There are no pictures of any coffin or body, and that's the way I would like it. I would rather remember my grandmother as the woman who, even though in a lot of pain (arthritis), was cheerful and smiling to everybody. I like to remember her as having class and being charitable to those that didn't receive any charity or government help, like the Afghan family she gave work to. Most of all, I would like to remember my grandmother as a grandmother, plain and simple. The grandmother that would spoil her grandchildren much to the chagrin of the parents and give wisdom to me, my brother and all the cousins that were around. She was always concerned about our studies and kept encouraging us to pursue until we are the best, and then strive to be better than you are currently.

Every good quality about me can be attributed to my past and what I may do in the future can be attributed to their encouraging and pushing of me to do better. High values and high hopes will always raise you to the top, just look at my family, they are all successful and some of them are the best in their fields. I hope I can emulate that for the better. Love.

Saturday, December 09, 2006

Mean Girls and how it wasn't my high school!

Over 2 years after the fact, I saw the movie Mean Girls. It's a film that was shot at my old high school! There's only one difference, even though my old high school was in the middle of a primarily white and pretty affluent area of town (Noted by a friend as a place where $3.5 million homes and bums can peacefully co-exist), it was nothing like the high school shown in Mean Girls. ECI was everything that Mean Girls wasn't! I have some good experiences up until Grade 11, after which I learned that I couldn't stay there forever and had to go to university, so grade 12 was a bit of a crap year for me.

ECI had this camp thingy called "White Pine". You go there in grade 10 and just get to act like a bit of an idiot for a week, after which you come back and get involved and other things for the rest of high school, and continue acting like an idiot, provided you have the balls, or chutzpah to do so! Everyone gets to know each other and you meet the people that you never thought existed. Friends were made, crushes were formed, and broken, and a new you emerged, mentally. You returned with confidence and got involved! I was involved in grade 9, with Reach For the Top, but that's about all my involvement in my first year of high school. Grades 10 and 11 were the power years for me!
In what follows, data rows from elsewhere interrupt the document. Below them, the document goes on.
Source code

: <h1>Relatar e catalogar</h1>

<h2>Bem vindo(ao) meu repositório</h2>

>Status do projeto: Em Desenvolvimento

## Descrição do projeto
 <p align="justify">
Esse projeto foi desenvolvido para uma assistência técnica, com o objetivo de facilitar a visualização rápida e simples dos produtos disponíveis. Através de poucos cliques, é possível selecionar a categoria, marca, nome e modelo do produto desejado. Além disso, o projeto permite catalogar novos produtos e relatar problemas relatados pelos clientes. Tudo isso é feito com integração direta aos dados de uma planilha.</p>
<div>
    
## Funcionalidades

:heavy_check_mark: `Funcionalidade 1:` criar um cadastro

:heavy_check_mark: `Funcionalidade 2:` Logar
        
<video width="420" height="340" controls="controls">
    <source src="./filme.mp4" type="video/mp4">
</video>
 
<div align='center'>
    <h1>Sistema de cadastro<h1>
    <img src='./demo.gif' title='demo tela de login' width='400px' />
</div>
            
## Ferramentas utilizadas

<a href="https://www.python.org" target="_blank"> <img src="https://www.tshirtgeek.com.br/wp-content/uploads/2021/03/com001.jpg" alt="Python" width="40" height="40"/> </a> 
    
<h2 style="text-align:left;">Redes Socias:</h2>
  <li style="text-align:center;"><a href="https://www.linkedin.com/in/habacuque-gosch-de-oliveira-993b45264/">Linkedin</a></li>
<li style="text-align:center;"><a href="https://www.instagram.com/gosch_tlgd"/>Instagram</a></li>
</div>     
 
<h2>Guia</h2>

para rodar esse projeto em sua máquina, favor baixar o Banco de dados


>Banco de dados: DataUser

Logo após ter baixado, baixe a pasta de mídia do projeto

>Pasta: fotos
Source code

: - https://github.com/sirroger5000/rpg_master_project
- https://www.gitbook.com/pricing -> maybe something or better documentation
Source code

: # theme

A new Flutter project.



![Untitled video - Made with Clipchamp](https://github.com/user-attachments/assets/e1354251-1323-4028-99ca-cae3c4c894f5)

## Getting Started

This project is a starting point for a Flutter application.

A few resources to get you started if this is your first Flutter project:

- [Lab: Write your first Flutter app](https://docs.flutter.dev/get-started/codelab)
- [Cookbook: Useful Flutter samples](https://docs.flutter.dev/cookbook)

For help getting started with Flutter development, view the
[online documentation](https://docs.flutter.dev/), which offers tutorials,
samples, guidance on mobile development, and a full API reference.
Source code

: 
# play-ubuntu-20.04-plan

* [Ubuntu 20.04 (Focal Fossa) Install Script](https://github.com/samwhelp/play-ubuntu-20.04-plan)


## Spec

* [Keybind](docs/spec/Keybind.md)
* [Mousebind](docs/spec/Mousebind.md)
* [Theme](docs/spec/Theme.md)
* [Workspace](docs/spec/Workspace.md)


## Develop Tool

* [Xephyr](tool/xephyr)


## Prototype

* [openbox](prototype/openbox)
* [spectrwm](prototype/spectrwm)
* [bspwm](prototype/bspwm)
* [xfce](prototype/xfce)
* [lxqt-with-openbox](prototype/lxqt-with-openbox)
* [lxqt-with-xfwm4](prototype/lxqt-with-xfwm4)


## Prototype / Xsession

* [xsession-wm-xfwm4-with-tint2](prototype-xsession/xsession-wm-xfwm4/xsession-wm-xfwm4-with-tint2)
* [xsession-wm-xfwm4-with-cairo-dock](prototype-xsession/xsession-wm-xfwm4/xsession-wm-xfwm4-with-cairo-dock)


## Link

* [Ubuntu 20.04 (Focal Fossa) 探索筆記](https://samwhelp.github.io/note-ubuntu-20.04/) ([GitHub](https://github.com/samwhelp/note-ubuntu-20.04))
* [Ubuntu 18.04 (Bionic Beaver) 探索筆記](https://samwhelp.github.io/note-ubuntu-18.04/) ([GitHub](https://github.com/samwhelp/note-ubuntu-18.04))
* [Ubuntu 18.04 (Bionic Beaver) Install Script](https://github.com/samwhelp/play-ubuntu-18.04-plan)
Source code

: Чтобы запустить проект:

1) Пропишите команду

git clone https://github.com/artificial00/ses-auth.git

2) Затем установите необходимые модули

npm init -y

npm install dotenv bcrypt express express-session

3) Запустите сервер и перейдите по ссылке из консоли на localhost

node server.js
Afterwards, I tried everything I could to make my years in high school worth it. I really cannot remember anything that I learned in high school, other than improving my ability to masterfully play with numbers and devise meanings and patterns in my head, and even then, I taught myself that, but it impressed a lot of people! I tried, and failed, due to an incompetent team member, to create a radio station for the high school, I was able to help our team win a few Reach For The Top games, but we never rose to the calibre of MCI or Leaside, and I won an award, for best Junior Player in Reach For The Top that year! I was head boy for prefects! In high school, I was a nerd, a popular person (Don't know whether I was popular to hate or popular period!), and an overall nice guy (People can dispute that!).

Overall, high school was great! The cliques and groups that existed in Mean Girls did not exist in ECI. I remember seeing the hot chicks hanging out with the Asian guys, and not for any sort of sexual reasoning, the immigrants (for lack of a better term) helping out the jocks, the jocks fraternizing with the nerds, it was good! I can't really say that there was any sort of way to define who was who or what title they carried like the characters would in that film, we were all mixed together like assorted nuts and we got along very well together. I don't remember a lot of people whom I graduated with, since I'm terrible with names, but the memories of White Pine and the semi-formals among the other things will never go away. High school was fun, I hope that if you graduated from ECI in 2004, you would think so as well!